In the 1960s, I believe you already mentioned, the Marxist revisionism outlined more of a
struggle between the classes, and maybe it took an approach that gave the lower classes
a little bit more their due.
Right.
I think just because somebody was a prominent leader doesn't mean they were a great person
necessarily.
Right.
Yeah, that was a huge radical change, especially compared to that age of consensus among historians.
The economic lens, Charles A. Beard, a historian, had a pretty radical idea that, hey, the Founding
Fathers were writing the Constitution to sort of look out for wealthy white dudes.
Yeah.
I think he's probably right.
Yeah.
Yeah.
He wrote that in, I think, 1913, and it took until the tumulti of the 60s before anybody
ever really championed it.
Tumulti?
I think that's right.
Really?
I am a descriptivist at the moment.
Not just tumult?
Yeah.
But doesn't tumulti roll off the tongue a little more?
Well, tumulti would be the adjective.
That was very tumulti.
No, that'd be tumulti-wiss.
I know.
That's my point.
Anyway, Beard's idea was that the framers of the Constitution said, hey, let's protect
ourselves, and the landowners who owed money to the framers basically led a revolution
in 1800 that was led by the election of Thomas Jefferson, and that's what we live in today.
But we may have had much more of an elite society, or basically we have an elite society.
Now we just would have had one for longer.
So the racial ends obviously strove to cast a light on minorities a little more that were
largely ignored thanks to the civil rights movement against momentum.
I remember being in school and not learning about Malcolm X or Huey P. Newton.
Who?
Yeah.
I wasn't taught those things in classes.
Yeah.
In high school, I had to read about them on my own afterward.
College does a much better job, for sure.
Right.
I mean, this was a while ago for me, and this was in the 80s.
Do you remember being...
I'd like to think it's gotten a little better.
Do you remember when you learned, hopefully at least in high school, about the Native
Americans, the plight of Native Americans in the U.S.?
I don't remember, man.
I remember, ninth grade, finally taking a history class where they spoke frankly about
it.
Really?
Like your friend in Portland.
I don't remember getting to that.
I mean, just being blown because I was like, well, wait a minute.
What about everything I had learned the last eight years?
Like, oh, that's just total BS, like it completely is contradicted by what you're saying.

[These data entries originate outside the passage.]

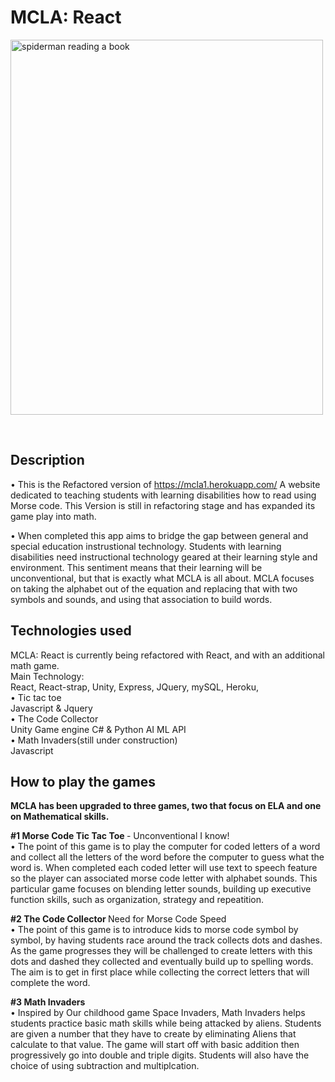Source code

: # MCLA: React

<p>
<img
src="C:/Users/The ENTP/Github projects/MCLATwo/client/src/pictures/indexpagepics/SpidermanReadingTwo.jpg"
alt="spiderman reading a book"width="500" height="600" ></p> <br>

## Description

• This is the Refactored version of https://mcla1.herokuapp.com/ A website dedicated to teaching students with learning disabilities how to read using Morse code. This Version is still in refactoring stage and has expanded its game play into math.

• When completed this app aims to bridge the gap between general and
special education instrustional technology. Students with learning disabilities need instructional technology geared at their learning style and environment. This sentiment means that their learning will be unconventional, but that is exactly what MCLA is all about. MCLA focuses on taking the alphabet out of the equation and replacing that with two symbols and sounds, and using that association to build words.

</div>

## Technologies used

MCLA: React is currently being refactored with React, and with an additional math game.<br>
Main Technology:<br>
React, React-strap, Unity, Express, JQuery, mySQL, Heroku,<br>
• Tic tac toe <br>
Javascript & Jquery<br>
• The Code Collector<br>
Unity Game engine C# & Python AI ML API<br>
• Math Invaders(still under construction)<br>
Javascript

## How to play the games

<strong>MCLA has been upgraded to three games, two that focus on ELA and one on Mathematical skills.</strong>

<strong>#1 Morse Code Tic Tac Toe </strong> - Unconventional I know!<br>
• The point of this game is to play the computer for coded letters of a word and collect all the letters of the word before the computer to guess what the word is. When completed each coded letter will use text to speech feature so the player can associated morse code letter with alphabet sounds. This particular game focuses on blending letter sounds, building up executive function skills, such as organization, strategy and repeatition.

<strong>#2 The Code Collector </strong> Need for Morse Code Speed<br>
• The point of this game is to introduce kids to morse code symbol by symbol, by having students race around the track collects dots and dashes. As the game progresses they will be challenged to create letters with this dots and dashed they collected and eventually build up to spelling words. The aim is to get in first place while collecting the correct letters that will complete the word.

<strong>#3 Math Invaders </strong> <br>
• Inspired by Our childhood game Space Invaders, Math Invaders helps students practice basic math skills while being attacked by aliens. Students are given a number that they have to create by eliminating Aliens that calculate to that value. The game will start off with basic addition then progressively go into double and triple digits. Students will also have the choice of using subtraction and multiplcation.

Not only was this stuff left out, I learned the opposite, you know, that they basically
just went away on their own because the white man came and they were like, oh, this place
is yours.
And I remember being in ninth grade, just learning this like, wow, that was a big eye
opener for me.
I think that's probably why I got into history, because I was like, this is pretty interesting
stuff.
You like there's more out there?
Sure.
I want to know the whole thing.
Under the racial lens, also now you could learn about dudes like the Tuskegee Airmen
or Japanese internment camps, which I never heard of until...
We did that episode on it?
Yeah, until three years ago.
But that raises another good point, Chuck.
With the Japanese internment camps, it wasn't in the history books before, and then it comes
out maybe in the 90s, I think, or it's put into the history books in the 90s.
And that kind of reflects why people struggle against revisionism, or some people do, because
history is ultimately zero sum, right?
If you put that in the history book, the Japanese Americans who were put into internment camps,
their plight is honored just through recognition.
This happened to you people, and now everybody knows about it.
But at the same time, the US government looks bad.
Yeah, and reparations are all of a sudden on the table, and they don't want that.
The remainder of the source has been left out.